[Dataset entries]

Start of Block

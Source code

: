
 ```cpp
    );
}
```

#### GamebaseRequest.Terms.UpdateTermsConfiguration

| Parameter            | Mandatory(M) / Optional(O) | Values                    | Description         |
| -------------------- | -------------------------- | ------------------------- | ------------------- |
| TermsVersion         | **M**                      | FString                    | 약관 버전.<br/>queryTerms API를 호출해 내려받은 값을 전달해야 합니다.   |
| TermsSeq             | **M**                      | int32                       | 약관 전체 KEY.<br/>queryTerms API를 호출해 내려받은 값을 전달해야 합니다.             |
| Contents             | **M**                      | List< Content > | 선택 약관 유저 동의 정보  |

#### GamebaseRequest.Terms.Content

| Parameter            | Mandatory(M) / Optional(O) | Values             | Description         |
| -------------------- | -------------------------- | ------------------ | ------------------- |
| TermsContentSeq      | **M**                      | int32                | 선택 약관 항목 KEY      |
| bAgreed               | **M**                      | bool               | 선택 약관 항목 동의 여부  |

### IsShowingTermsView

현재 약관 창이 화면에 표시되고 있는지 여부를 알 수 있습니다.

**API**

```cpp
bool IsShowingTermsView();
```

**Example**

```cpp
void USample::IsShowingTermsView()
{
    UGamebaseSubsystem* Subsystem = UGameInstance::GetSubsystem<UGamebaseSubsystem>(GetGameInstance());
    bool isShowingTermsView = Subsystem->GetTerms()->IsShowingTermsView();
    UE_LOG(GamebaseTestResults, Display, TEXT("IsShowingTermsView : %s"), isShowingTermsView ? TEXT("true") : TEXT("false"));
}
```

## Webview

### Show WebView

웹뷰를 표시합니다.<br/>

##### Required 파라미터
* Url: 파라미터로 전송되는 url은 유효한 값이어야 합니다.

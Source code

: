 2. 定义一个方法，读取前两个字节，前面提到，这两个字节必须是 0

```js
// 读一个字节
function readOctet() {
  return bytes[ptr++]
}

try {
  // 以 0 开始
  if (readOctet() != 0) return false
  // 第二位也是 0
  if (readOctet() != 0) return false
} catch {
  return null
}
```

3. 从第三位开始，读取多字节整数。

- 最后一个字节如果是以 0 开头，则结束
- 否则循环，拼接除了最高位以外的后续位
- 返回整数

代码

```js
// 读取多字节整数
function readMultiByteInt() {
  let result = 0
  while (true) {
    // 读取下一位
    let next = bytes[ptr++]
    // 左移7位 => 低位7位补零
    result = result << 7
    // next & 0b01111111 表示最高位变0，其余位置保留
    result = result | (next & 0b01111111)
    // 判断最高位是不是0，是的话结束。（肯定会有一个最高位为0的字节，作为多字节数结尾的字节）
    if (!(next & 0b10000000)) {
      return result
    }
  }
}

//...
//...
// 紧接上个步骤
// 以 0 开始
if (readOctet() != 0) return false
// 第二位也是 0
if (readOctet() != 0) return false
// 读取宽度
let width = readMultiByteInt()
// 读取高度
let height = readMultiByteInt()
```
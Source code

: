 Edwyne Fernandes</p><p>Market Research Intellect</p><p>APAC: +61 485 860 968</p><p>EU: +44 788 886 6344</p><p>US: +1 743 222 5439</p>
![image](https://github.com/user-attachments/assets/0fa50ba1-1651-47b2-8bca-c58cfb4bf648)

End of Block

> **TO DO**
Reproduce exactly the entries above, limited to the lines from the one with "#### GamebaseRequest.Terms.UpdateTermsConfiguration" through the one with "약관 버전.<br/>queryTerms API를", both included.

> **WRITTEN ANSWER**
#### GamebaseRequest.Terms.UpdateTermsConfiguration

| Parameter            | Mandatory(M) / Optional(O) | Values                    | Description         |
| -------------------- | -------------------------- | ------------------------- | ------------------- |
| TermsVersion         | **M**                      | FString                    | 약관 버전.<br/>queryTerms API를 호출해 내려받은 값을 전달해야 합니다.   |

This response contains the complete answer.